## [ACTIVITY]
Give an exact copy of the line that has "自動実行の設定は2種類ありま" and of every line below it, through the last, with nothing else.

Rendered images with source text
⟨

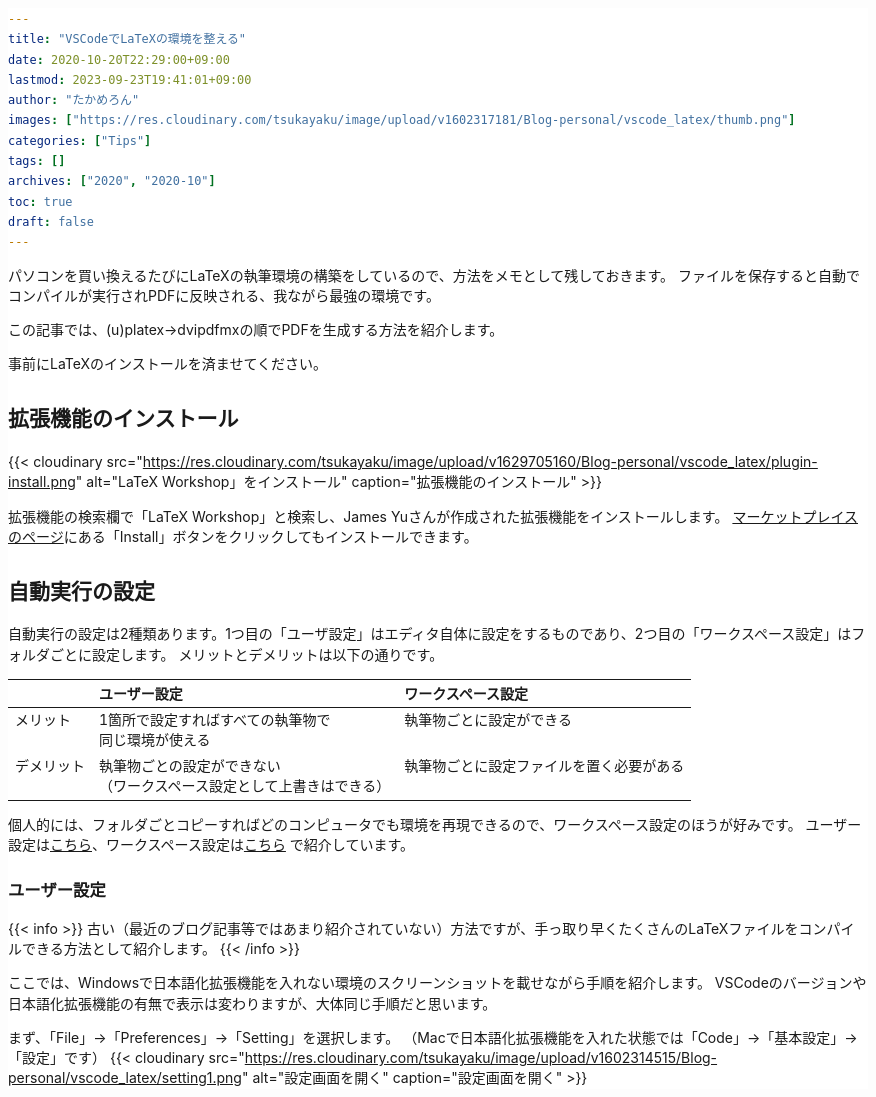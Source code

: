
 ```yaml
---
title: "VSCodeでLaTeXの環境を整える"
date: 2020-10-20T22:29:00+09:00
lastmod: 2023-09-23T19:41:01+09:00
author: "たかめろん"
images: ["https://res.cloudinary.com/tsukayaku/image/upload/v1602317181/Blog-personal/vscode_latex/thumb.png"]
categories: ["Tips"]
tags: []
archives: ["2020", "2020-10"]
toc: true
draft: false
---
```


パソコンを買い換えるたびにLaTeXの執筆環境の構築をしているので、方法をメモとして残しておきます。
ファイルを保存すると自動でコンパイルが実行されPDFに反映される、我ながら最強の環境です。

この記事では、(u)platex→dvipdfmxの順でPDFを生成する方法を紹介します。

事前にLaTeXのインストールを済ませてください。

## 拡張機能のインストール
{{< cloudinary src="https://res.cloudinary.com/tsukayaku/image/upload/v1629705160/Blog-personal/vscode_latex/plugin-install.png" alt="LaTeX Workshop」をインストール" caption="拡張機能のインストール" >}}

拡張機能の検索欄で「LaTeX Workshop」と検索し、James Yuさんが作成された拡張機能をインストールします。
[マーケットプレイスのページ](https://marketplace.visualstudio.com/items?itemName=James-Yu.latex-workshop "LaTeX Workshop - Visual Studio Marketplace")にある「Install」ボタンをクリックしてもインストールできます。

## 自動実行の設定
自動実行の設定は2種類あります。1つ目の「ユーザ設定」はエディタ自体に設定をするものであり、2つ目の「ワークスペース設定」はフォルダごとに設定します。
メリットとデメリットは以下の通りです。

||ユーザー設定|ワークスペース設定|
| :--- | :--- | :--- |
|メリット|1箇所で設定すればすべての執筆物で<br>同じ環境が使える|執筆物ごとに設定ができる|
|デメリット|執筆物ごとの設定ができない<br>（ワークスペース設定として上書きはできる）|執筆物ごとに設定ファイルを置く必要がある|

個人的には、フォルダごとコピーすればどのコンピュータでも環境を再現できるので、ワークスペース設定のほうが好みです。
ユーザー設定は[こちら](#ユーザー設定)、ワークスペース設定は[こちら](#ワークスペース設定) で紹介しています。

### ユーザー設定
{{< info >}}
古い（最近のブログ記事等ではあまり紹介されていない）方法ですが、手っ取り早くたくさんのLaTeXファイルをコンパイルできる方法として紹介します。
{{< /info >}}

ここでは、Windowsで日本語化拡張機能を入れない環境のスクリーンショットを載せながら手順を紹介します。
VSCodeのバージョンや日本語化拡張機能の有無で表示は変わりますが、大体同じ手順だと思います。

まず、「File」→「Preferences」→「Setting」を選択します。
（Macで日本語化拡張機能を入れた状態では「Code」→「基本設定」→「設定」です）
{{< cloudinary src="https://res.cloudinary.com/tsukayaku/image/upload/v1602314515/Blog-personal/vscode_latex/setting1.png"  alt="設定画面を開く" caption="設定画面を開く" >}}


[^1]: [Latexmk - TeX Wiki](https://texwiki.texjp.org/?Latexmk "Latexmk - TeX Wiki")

⟩

## [THE ANSWER]
自動実行の設定は2種類あります。1つ目の「ユーザ設定」はエディタ自体に設定をするものであり、2つ目の「ワークスペース設定」はフォルダごとに設定します。
メリットとデメリットは以下の通りです。

||ユーザー設定|ワークスペース設定|
| :--- | :--- | :--- |
|メリット|1箇所で設定すればすべての執筆物で<br>同じ環境が使える|執筆物ごとに設定ができる|
|デメリット|執筆物ごとの設定ができない<br>（ワークスペース設定として上書きはできる）|執筆物ごとに設定ファイルを置く必要がある|

個人的には、フォルダごとコピーすればどのコンピュータでも環境を再現できるので、ワークスペース設定のほうが好みです。
ユーザー設定は[こちら](#ユーザー設定)、ワークスペース設定は[こちら](#ワークスペース設定) で紹介しています。

### ユーザー設定
{{< info >}}
古い（最近のブログ記事等ではあまり紹介されていない）方法ですが、手っ取り早くたくさんのLaTeXファイルをコンパイルできる方法として紹介します。
{{< /info >}}

ここでは、Windowsで日本語化拡張機能を入れない環境のスクリーンショットを載せながら手順を紹介します。
VSCodeのバージョンや日本語化拡張機能の有無で表示は変わりますが、大体同じ手順だと思います。

まず、「File」→「Preferences」→「Setting」を選択します。
（Macで日本語化拡張機能を入れた状態では「Code」→「基本設定」→「設定」です）
{{< cloudinary src="https://res.cloudinary.com/tsukayaku/image/upload/v1602314515/Blog-personal/vscode_latex/setting1.png"  alt="設定画面を開く" caption="設定画面を開く" >}}


[^1]: [Latexmk - TeX Wiki](https://texwiki.texjp.org/?Latexmk "Latexmk - TeX Wiki")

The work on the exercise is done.